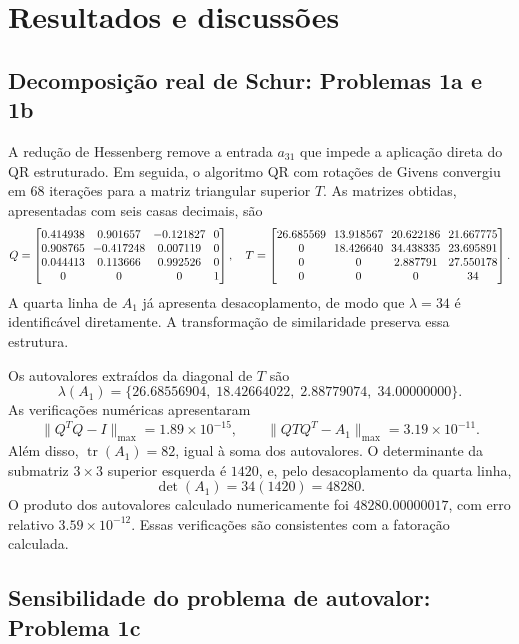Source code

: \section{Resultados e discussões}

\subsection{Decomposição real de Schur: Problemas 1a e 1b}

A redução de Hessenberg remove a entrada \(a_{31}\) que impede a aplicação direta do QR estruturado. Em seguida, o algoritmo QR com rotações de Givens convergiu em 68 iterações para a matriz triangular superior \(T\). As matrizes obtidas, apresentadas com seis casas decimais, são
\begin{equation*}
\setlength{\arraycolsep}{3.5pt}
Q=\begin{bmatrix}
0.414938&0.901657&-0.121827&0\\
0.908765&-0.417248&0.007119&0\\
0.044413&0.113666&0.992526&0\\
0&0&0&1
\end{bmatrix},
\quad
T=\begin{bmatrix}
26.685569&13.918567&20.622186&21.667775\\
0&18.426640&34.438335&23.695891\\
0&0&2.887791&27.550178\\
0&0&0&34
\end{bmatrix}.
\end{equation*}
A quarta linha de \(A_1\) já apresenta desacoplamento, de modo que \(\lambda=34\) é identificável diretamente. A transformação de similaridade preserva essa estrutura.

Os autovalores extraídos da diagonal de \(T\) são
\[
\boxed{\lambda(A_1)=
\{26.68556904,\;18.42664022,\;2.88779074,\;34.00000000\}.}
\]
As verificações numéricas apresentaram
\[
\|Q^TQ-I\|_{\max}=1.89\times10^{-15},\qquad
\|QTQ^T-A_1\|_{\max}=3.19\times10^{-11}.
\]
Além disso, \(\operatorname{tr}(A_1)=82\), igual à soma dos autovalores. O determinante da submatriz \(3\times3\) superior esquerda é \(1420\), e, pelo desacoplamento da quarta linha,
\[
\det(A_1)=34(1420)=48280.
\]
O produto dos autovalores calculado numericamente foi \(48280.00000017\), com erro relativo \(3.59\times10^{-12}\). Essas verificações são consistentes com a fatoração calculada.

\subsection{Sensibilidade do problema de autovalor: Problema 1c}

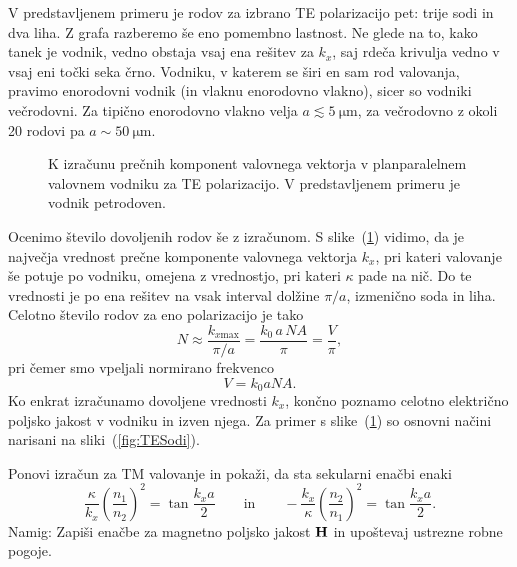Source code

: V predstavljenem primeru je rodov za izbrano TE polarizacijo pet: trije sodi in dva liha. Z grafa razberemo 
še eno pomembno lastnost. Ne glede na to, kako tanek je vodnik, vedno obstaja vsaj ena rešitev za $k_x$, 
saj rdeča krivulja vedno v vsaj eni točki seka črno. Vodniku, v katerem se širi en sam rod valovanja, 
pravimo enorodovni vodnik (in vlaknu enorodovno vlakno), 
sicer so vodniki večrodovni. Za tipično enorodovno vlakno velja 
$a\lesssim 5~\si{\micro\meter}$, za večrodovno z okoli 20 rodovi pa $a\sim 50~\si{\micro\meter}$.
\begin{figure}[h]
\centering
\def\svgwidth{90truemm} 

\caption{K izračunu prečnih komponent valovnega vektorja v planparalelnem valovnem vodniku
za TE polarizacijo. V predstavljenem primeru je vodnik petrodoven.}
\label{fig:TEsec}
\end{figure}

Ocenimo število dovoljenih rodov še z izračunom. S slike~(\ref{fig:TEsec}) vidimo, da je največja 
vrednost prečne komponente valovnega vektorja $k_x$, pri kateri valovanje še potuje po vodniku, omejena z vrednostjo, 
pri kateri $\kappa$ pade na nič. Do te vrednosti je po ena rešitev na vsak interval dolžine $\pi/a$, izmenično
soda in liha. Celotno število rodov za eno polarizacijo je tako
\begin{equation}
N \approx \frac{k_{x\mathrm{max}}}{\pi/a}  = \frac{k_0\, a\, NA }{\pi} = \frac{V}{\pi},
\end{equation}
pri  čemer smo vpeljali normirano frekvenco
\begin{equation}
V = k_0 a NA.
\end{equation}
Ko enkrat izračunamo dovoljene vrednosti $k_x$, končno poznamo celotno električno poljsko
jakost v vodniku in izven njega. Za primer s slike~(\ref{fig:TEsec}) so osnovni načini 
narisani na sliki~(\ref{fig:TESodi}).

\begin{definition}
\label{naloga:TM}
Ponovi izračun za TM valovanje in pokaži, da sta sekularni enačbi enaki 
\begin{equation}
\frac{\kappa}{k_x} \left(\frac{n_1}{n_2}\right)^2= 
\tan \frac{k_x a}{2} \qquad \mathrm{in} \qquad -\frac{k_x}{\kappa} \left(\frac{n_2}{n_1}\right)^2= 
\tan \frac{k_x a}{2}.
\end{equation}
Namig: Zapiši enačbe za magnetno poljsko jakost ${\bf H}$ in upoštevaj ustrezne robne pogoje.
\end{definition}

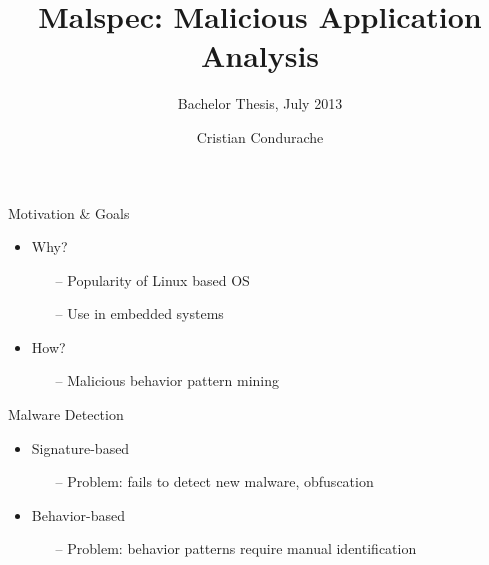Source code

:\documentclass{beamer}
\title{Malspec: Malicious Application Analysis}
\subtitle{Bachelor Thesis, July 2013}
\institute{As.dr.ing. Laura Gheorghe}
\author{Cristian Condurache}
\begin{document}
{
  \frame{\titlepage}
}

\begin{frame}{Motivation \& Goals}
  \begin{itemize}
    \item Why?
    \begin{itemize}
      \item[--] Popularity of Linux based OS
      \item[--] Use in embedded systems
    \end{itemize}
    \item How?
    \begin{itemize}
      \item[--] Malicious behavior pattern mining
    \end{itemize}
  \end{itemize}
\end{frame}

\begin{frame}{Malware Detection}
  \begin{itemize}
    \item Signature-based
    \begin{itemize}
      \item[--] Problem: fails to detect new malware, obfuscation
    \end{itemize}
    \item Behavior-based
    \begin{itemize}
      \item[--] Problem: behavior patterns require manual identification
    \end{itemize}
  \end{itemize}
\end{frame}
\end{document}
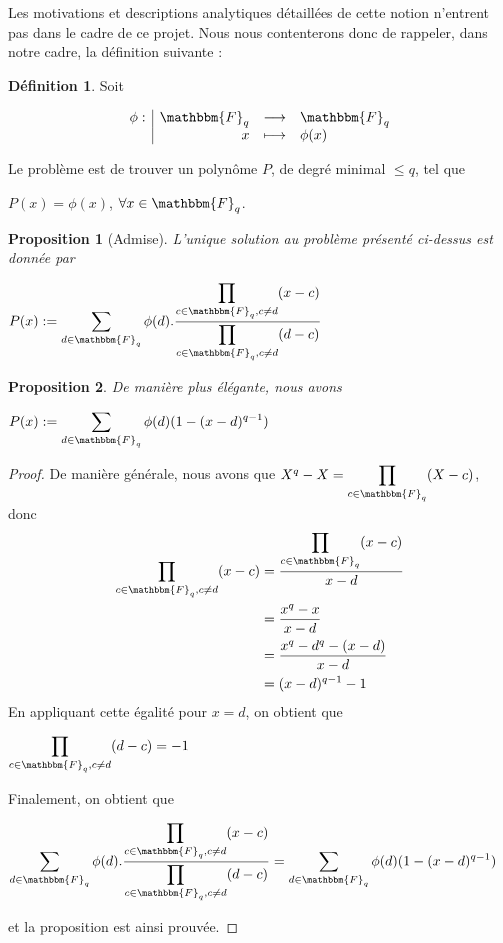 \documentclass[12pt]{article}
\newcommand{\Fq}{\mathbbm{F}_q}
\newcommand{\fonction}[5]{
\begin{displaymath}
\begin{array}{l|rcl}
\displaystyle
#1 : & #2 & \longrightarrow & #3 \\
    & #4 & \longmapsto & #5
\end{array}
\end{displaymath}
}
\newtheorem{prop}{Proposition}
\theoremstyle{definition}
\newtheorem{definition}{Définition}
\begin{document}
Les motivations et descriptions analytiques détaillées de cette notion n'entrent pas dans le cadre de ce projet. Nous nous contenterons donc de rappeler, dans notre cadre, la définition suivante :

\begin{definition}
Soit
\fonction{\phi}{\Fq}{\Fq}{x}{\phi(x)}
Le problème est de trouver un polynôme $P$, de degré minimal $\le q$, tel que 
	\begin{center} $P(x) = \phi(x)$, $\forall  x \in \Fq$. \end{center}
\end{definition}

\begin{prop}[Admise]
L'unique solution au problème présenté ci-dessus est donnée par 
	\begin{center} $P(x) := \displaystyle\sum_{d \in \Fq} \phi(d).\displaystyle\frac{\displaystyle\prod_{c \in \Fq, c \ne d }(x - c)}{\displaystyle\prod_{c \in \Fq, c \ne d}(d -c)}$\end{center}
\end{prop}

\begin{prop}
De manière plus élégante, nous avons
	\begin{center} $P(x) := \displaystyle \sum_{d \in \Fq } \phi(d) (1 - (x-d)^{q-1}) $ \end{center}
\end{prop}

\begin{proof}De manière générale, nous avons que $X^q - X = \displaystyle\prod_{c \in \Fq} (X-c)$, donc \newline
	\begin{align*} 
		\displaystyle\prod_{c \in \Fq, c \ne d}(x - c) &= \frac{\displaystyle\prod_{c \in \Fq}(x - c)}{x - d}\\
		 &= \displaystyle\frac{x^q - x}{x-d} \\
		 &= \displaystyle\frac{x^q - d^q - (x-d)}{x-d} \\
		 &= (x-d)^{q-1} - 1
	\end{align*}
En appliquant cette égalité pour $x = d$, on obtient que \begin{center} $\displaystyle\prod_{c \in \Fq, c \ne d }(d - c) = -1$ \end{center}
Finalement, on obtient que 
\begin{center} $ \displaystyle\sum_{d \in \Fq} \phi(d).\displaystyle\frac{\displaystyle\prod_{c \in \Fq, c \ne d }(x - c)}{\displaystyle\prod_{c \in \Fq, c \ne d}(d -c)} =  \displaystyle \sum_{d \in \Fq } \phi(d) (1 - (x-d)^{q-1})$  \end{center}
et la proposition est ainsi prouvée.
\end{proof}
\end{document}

### [WHAT NEEDS TO BE DONE]
If a line in the records contains "problème", report it.

### [ANSWER SPACE]
Le problème est de trouver un polynôme $P$, de degré minimal $\le q$, tel que 
L'unique solution au problème présenté ci-dessus est donnée par 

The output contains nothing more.